You are viewing a plain text version of this content. The canonical link for it is here.
Posted to commits@uniffle.apache.org by ck...@apache.org on 2023/01/17 02:55:27 UTC
[incubator-uniffle] 01/04: Fix incorrect metrics of event_queue_size and total_write_handler (#411)
This is an automated email from the ASF dual-hosted git repository.

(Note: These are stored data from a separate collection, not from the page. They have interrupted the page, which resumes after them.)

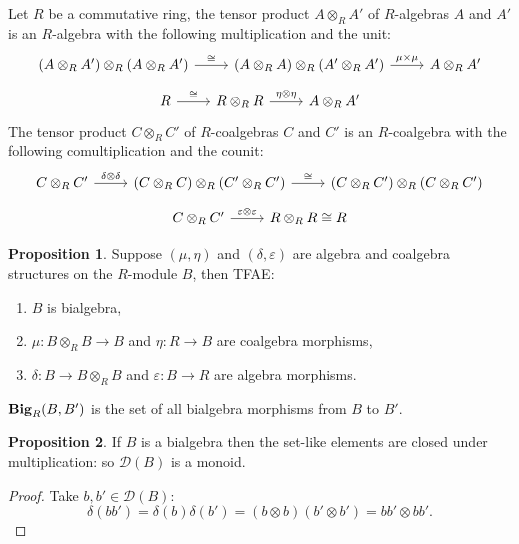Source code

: \documentclass[8pt]{article}
\theoremstyle{definition}
\theoremstyle{definition}
\theoremstyle{definition}
\theoremstyle{definition}
\theoremstyle{definition}
\theoremstyle{definition}
\theoremstyle{definition}
\newtheorem{prop}{Proposition}[section]
\theoremstyle{definition}
\theoremstyle{definition}
\theoremstyle{definition}
\theoremstyle{definition}
\theoremstyle{definition}
\theoremstyle{definition}
\theoremstyle{definition}
\theoremstyle{question}
\begin{document}
Let $R$ be a commutative ring, the tensor product $A \otimes_R A'$
of $R$-algebras $A$ and $A'$ is an $R$-algebra with the following 
multiplication and the unit:
\[
\begin{tikzcd}
  (A \otimes_R A') \otimes_R (A \otimes_R A') \ar[r, "\cong"] & (A \otimes_R A) \otimes_R (A' \otimes_R A') \ar[r, "\mu \times \mu"] & A \otimes_R A'
\end{tikzcd}
\]
\[
\begin{tikzcd}
  R \ar[r, "\cong"] & R \otimes_R R \ar[r, "\eta \otimes \eta"] & A \otimes_R A' 
\end{tikzcd}
\]
The tensor product $C \otimes_R C'$ of $R$-coalgebras $C$ and $C'$ is an $R$-coalgebra
with the following comultiplication and the counit:
\[
\begin{tikzcd}
  C \otimes_R C' \ar[r, "\delta \otimes \delta"] & (C \otimes_R C) \otimes_R (C' \otimes_R C') \ar[r, "\cong"] & (C \otimes_R C') \otimes_R (C \otimes_R C') 
\end{tikzcd}
\]
\[
\begin{tikzcd}
C \otimes_R C' \ar[r, "\varepsilon \otimes \varepsilon"] & R \otimes_R R \cong R
\end{tikzcd}
\]
\begin{prop}
  Suppose $(\mu, \eta)$ and $(\delta, \varepsilon)$ are algebra and coalgebra
  structures on the $R$-module $B$, then TFAE:
  \begin{enumerate}
    \item $B$ is bialgebra,
    \item $\mu : B \otimes_R B \to B$ and $\eta : R \to B$
    are coalgebra morphisms,
    \item $\delta : B \to B \otimes_R B$ and $\varepsilon : B \to R$
    are algebra morphisms.
  \end{enumerate}
\end{prop}

${\bf Big}_R(B, B')$ is the set of all bialgebra morphisms from $B$ to $B'$.

\begin{prop}
  If $B$ is a bialgebra then the set-like elements are closed under multiplication:
  so $\mathcal{D}(B)$ is a monoid.
\end{prop}

\begin{proof}
  Take $b, b' \in \mathcal{D}(B)$:
  \[
  \delta(bb') = \delta(b)\delta(b') = (b \otimes b)(b' \otimes b') = bb' \otimes bb'.
  \]
\end{proof}
\end{document}
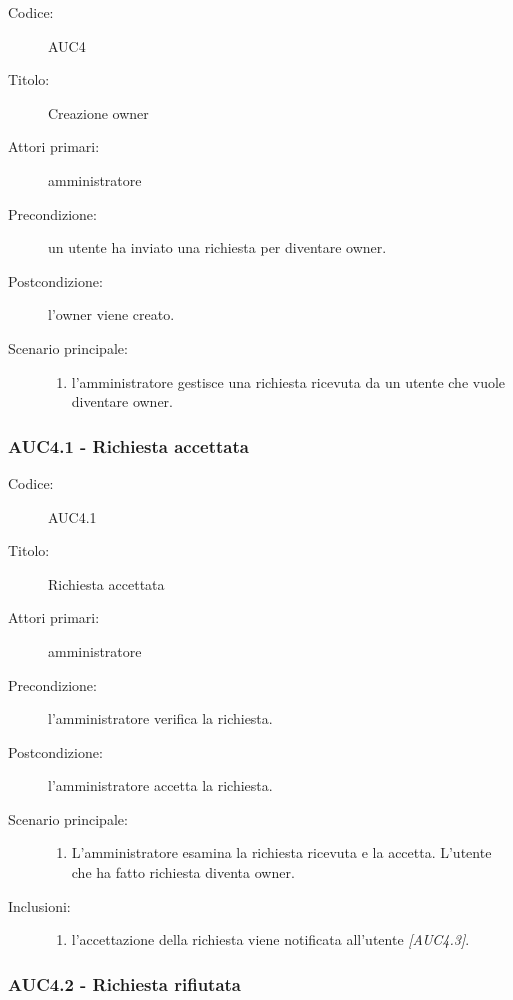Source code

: \documentclass[../analisi-dei-requisiti.tex]{subfiles}
\begin{document}
\begin{description}
  \item[Codice:] AUC4
  \item[Titolo:] Creazione owner
  \item[Attori primari:] amministratore
  \item[Precondizione:] un utente ha inviato una richiesta per diventare owner.
  \item[Postcondizione:] l'owner viene creato.
  \item[Scenario principale:]
  \begin{enumerate}
    \item l'amministratore gestisce una richiesta ricevuta da un utente che vuole diventare owner.
  \end{enumerate}
\end{description}


\subsubsection{AUC4.1 - Richiesta accettata}%
\label{subsub:AUC4.1}

\begin{description}
  \item[Codice:] AUC4.1
  \item[Titolo:] Richiesta accettata
  \item[Attori primari:] amministratore
  \item[Precondizione:] l'amministratore verifica la richiesta.
  \item[Postcondizione:] l'amministratore accetta la richiesta.
  \item[Scenario principale:]
  \begin{enumerate}
    \item L'amministratore esamina la richiesta ricevuta e la accetta. L'utente che ha fatto richiesta diventa owner.
  \end{enumerate}
  \item[Inclusioni:]
  \begin{enumerate}
    \item l'accettazione della richiesta viene notificata all'utente \emph{[AUC4.3]}.
  \end{enumerate}
\end{description}

\subsubsection{AUC4.2 - Richiesta rifiutata}%
\label{subsub:AUC4.2}
\end{document}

ckj pushed a commit to branch branch-0.6
in repository https://gitbox.apache.org/repos/asf/incubator-uniffle.git
commit 790ea613284971503a38fbfd57d56f9c9768d838
Author: Junfan Zhang <zu...@apache.org>
AuthorDate: Tue Dec 13 17:45:54 2022 +0800
Fix incorrect metrics of event_queue_size and total_write_handler (#411)

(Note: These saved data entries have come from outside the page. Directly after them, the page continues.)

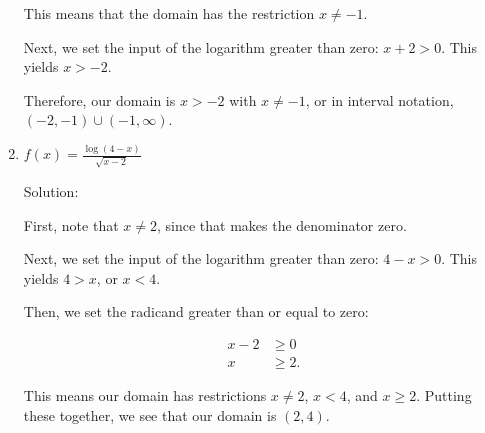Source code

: \documentclass{ximera}
\begin{document}
\begin{enumerate}
\begin{expandable}
This means that the domain has the restriction $x \ne -1$. 

Next, we set the input of the logarithm greater than zero: $x + 2 > 0$. This yields $x > -2$.

Therefore, our domain is $x > -2$ with $x \ne -1$, or in interval notation, $(-2, -1) \cup (-1, \infty)$. 
		\end{expandable}
	\item $f(x) = \frac{\log(4 - x)}{\sqrt{x - 2}}$
		\begin{expandable}
			Solution:

First, note that $x \ne 2$, since that makes the denominator zero.

Next, we set the input of the logarithm greater than zero: $4 - x > 0$. This yields $4 > x$, or $x < 4$.

Then, we set the radicand greater than or equal to zero:

\begin{align*}x - 2&\ge 0 \\ x & \ge 2. \end{align*}

This means our domain has restrictions $x \ne 2$, $x < 4$, and $x \ge 2$. Putting these together, we see that our domain is $(2, 4)$. 
		\end{expandable}
\end{enumerate}



\end{document}
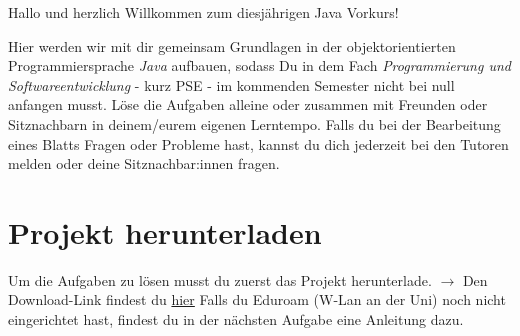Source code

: \begin{center}
	Hallo und herzlich Willkommen zum diesjährigen Java Vorkurs!\\
\end{center}
Hier werden wir mit dir gemeinsam Grundlagen in der objektorientierten Programmiersprache \textit{Java} aufbauen, sodass Du in dem Fach \textit{Programmierung und Softwareentwicklung} - kurz PSE - im kommenden Semester nicht bei null anfangen musst.\newline
Löse die Aufgaben alleine oder zusammen mit Freunden oder Sitznachbarn in deinem/eurem eigenen Lerntempo.\newline
Falls du bei der Bearbeitung eines Blatts Fragen oder Probleme hast, kannst du dich jederzeit bei den Tutoren melden oder deine Sitznachbar:innen fragen.\newline

\section*{Projekt herunterladen}
Um die Aufgaben zu lösen musst du zuerst das Projekt herunterlade.\newline
$\rightarrow$ Den Download-Link findest du \href{\jvkpackageurl}{hier}\newline
Falls du Eduroam (W-Lan an der Uni) noch nicht eingerichtet hast, findest du in der nächsten Aufgabe eine Anleitung dazu.
\newpage
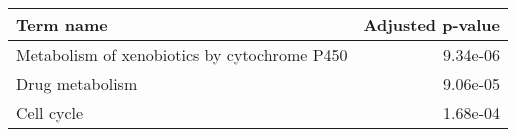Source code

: \begin{tabular}{lr}
\toprule
                                   Term name &  Adjusted p-value \\
\midrule
Metabolism of xenobiotics by cytochrome P450 &          9.34e-06 \\
                             Drug metabolism &          9.06e-05 \\
                                  Cell cycle &          1.68e-04 \\
\bottomrule
\end{tabular}
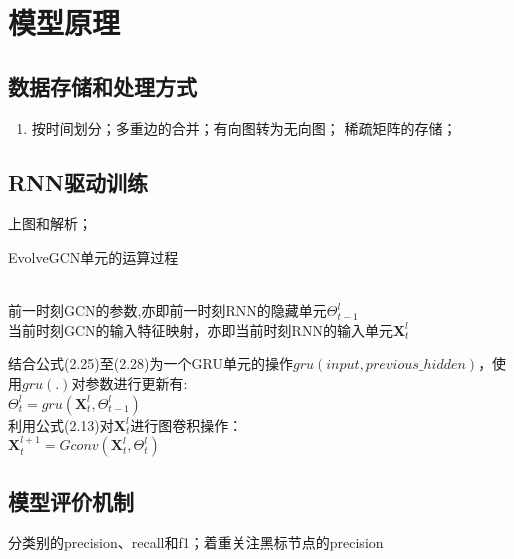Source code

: \chapter{模型原理} \label{chpt:C}
  \section{数据存储和处理方式}
  \begin{enumerate}
    \item 按时间划分；多重边的合并；有向图转为无向图； 稀疏矩阵的存储；
  \end{enumerate}
  
  \section{RNN驱动训练}
  上图和解析；
  
  \begin{algorithm}[htbp]
    \caption{EvolveGCN单元的运算过程}
    \label{alg:GCN-process}
    \hspace*{0.04in}{\bf Inputs:}\\
    前一时刻GCN的参数,亦即前一时刻RNN的隐藏单元$\Theta_{t-1}^{l}$ \\
    当前时刻GCN的输入特征映射，亦即当前时刻RNN的输入单元$\mathbf{X}_{t}^{l}$ \\
    \begin{algorithmic}[1]
      \State 结合公式(2.25)至(2.28)为一个GRU单元的操作$gru(input, previous\_hidden)$，使用$gru(.)$对参数进行更新有:\\
      $\Theta_{t}^{l} = gru(\mathbf{X}_{t}^{l}, \Theta_{t-1}^{l})$ \\
      利用公式(2.13)对$\mathbf{X}_{t}^{l}$进行图卷积操作：\\
      $\mathbf{X}_{t}^{l+1} = Gconv(\mathbf{X}_{t}^{l}, \Theta_{t}^{l})$
      
    \end{algorithmic}
  \end{algorithm}
  
  \section{模型评价机制}
  分类别的precision、recall和f1；着重关注黑标节点的precision


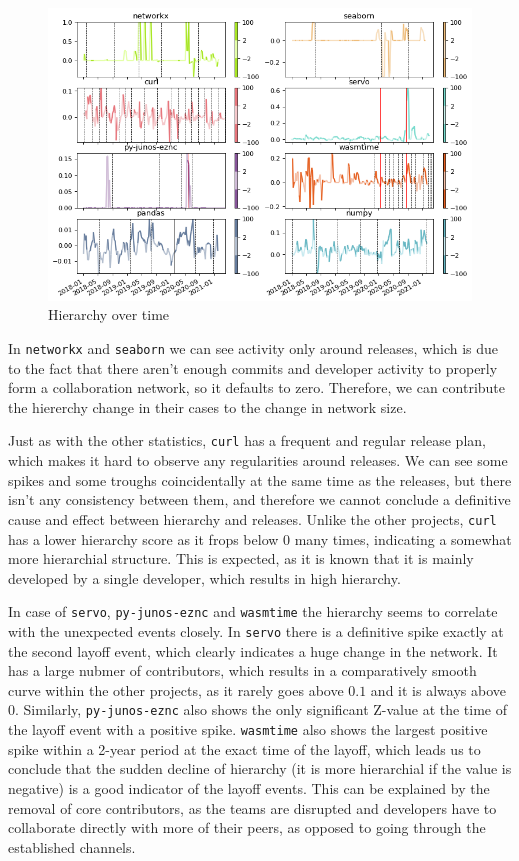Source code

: \begin{figure}
    \centering
    \includegraphics[width=\textwidth]{figures/qualitative/hierarchy/hierarchy_all.png}
    \caption{Hierarchy over time}
    \label{fig:hierarchy_all}
\end{figure}

In \texttt{networkx} and \texttt{seaborn} we can see activity only around releases, which is due to the fact that there aren't enough commits and developer activity to properly form a collaboration network, so it defaults to zero. Therefore, we can contribute the hiererchy change in their cases to the change in network size.

Just as with the other statistics, \texttt{curl} has a frequent and regular release plan, which makes it hard to observe any regularities around releases. We can see some spikes and some troughs coincidentally at the same time as the releases, but there isn't any consistency between them, and therefore we cannot conclude a definitive cause and effect between hierarchy and releases. Unlike the other projects, \texttt{curl} has a lower hierarchy score as it frops below $0$ many times, indicating a somewhat more hierarchial structure. This is expected, as it is known that it is mainly developed by a single developer, which results in high hierarchy.

In case of \texttt{servo}, \texttt{py-junos-eznc} and \texttt{wasmtime} the hierarchy seems to correlate with the unexpected events closely. In \texttt{servo} there is a definitive spike exactly at the second layoff event, which clearly indicates a huge change in the network. It has a large nubmer of contributors, which results in a comparatively smooth curve within the other projects, as it rarely goes above $0.1$ and it is always above $0$. Similarly, \texttt{py-junos-eznc} also shows the only significant Z-value at the time of the layoff event with a positive spike. \texttt{wasmtime} also shows the largest positive spike within a 2-year period at the exact time of the layoff, which leads us to conclude that the sudden decline of hierarchy (it is more hierarchial if the value is negative) is a good indicator of the layoff events. This can be explained by the removal of core contributors, as the teams are disrupted and developers have to collaborate directly with more of their peers, as opposed to going through the established channels.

### What changes were proposed in this pull request?
Fix incorrect metrics of event_queue_size and total_write_handler
### Why are the changes needed?
In current codebase, there are bugs on above metrics.
1. The metric of total_write_handler won't desc when exception happened on flushing to file
2. The metric of event_queue_size won't show the correct wait queue size. In original logic, if all events are waiting to be operated in flush thread pool, the flushQueue is always 0 and the metric value also will be 0. This is wrong.
### Does this PR introduce _any_ user-facing change?
No
### How was this patch tested?
Don't need.
---
.../main/java/org/apache/uniffle/server/ShuffleFlushManager.java | 7 +++++--
1 file changed, 5 insertions(+), 2 deletions(-)
diff --git a/server/src/main/java/org/apache/uniffle/server/ShuffleFlushManager.java b/server/src/main/java/org/apache/uniffle/server/ShuffleFlushManager.java
index 96f89296..619fe9ca 100644
--- a/server/src/main/java/org/apache/uniffle/server/ShuffleFlushManager.java
+++ b/server/src/main/java/org/apache/uniffle/server/ShuffleFlushManager.java
@@ -95,12 +95,13 @@ public class ShuffleFlushManager {
ShuffleDataFlushEvent event = flushQueue.take();
threadPoolExecutor.execute(() -> {
try {
- ShuffleServerMetrics.gaugeEventQueueSize.set(flushQueue.size());
ShuffleServerMetrics.gaugeWriteHandler.inc();
flushToFile(event);
- ShuffleServerMetrics.gaugeWriteHandler.dec();
} catch (Exception e) {
LOG.error("Exception happened when flush data for " + event, e);
+ } finally {
+ ShuffleServerMetrics.gaugeWriteHandler.dec();
+ ShuffleServerMetrics.gaugeEventQueueSize.dec();
}
});
} catch (Exception e) {
@@ -137,6 +138,8 @@ public class ShuffleFlushManager {
public void addToFlushQueue(ShuffleDataFlushEvent event) {
if (!flushQueue.offer(event)) {
LOG.warn("Flush queue is full, discard event: " + event);
+ } else {
+ ShuffleServerMetrics.gaugeEventQueueSize.inc();
}
}